How to test this scenario?

#1
Let's say we have 4 groups of people at a casino -- red hair, brown hair, and blond hair. Each group collectively lost different amounts of money on different games at the casino, and I've calculated those percentages.

For example, red-haired people lost 50% of their losses on blackjack, 25% on craps, and 25% on poker. Brown-haired people lost 60% of their total losses on blackjack, 20% on craps and 20% on poker. Again, the underlying losses are different for each group and there are different numbers of people in each group. I also calculated the % of losses for ALL people collectively on each of the games. How would I determine if each group's losses are statistically different from all people collectively on each of these games?
 

AngleWyrm

Active Member
#2
So you have a population of all people, and four samples drawn from that population, called red, brown, blonde, and black. Since this is a problem where sample sizes differ, we should use a z-score that takes sample size into account.

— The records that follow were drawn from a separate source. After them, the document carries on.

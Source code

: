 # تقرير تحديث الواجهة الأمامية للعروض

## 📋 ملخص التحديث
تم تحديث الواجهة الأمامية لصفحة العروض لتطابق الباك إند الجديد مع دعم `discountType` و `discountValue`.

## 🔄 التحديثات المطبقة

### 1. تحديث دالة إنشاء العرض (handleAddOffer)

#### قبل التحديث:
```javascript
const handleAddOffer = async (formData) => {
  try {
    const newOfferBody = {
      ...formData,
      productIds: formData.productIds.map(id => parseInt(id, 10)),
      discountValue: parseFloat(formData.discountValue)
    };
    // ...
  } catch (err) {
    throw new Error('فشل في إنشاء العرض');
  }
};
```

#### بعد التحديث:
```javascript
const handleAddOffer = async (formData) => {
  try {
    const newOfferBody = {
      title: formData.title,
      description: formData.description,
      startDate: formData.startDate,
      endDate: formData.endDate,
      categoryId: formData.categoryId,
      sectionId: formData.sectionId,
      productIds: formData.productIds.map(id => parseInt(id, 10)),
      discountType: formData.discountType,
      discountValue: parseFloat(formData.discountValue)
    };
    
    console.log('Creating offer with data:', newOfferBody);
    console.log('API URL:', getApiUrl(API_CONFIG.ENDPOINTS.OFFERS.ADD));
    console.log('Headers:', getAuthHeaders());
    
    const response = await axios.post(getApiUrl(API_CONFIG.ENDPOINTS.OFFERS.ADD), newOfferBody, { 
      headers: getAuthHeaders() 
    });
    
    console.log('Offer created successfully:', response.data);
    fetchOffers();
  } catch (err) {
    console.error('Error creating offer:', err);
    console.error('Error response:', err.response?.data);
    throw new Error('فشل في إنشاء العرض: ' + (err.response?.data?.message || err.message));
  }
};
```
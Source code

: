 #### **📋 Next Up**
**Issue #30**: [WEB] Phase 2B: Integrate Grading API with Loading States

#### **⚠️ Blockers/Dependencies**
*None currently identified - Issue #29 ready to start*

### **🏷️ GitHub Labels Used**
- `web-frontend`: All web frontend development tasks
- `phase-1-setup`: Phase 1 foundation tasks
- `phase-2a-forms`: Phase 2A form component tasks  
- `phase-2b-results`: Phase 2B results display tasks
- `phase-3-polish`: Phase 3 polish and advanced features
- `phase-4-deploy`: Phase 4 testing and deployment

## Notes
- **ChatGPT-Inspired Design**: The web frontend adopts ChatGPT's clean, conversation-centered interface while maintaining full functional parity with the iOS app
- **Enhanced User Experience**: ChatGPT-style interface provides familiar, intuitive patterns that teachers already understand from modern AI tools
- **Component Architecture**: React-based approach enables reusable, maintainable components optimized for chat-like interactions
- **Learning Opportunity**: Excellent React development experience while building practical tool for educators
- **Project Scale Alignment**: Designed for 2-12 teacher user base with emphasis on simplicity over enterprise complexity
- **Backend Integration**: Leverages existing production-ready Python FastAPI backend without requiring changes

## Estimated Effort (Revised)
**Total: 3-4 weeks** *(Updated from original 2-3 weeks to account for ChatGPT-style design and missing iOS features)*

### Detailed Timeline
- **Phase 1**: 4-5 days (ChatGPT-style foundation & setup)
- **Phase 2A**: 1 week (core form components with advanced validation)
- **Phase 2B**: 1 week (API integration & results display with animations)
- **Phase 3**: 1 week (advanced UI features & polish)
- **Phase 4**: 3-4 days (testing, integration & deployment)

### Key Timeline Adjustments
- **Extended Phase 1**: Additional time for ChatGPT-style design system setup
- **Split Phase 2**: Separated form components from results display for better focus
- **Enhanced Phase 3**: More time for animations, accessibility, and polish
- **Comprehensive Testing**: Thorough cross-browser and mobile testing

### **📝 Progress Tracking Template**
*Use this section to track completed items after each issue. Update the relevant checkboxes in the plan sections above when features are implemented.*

Normal z score = (observation - average)/(standard deviation)
z score scaled to sample size = (observation - average) / (standard deviation / Sqrt(sample size) )

The z score can then be put in this calculator to get the associated percentages and confidence levels
 
#3
Thanks so much! Sorry to be dense, but I don't really understand how I would do standard deviation when we're just talking about one data point -- the percentage of total loss for each group for each game. So what if it looked like this for the redheads for blackjack:

Sample of redheads lost $100,000 total on blackjack, which is 50% of the groups entire losses at the casino
All people in the sample (i.e., redheads + browns + blonds) lost $300,000 on blackjack, which is 30% of their collective losses at the casino.

If I want to know if the redheads subset are statistically different on blackjack from all people in my sample on blackjack losses, how would I plug that into your formula?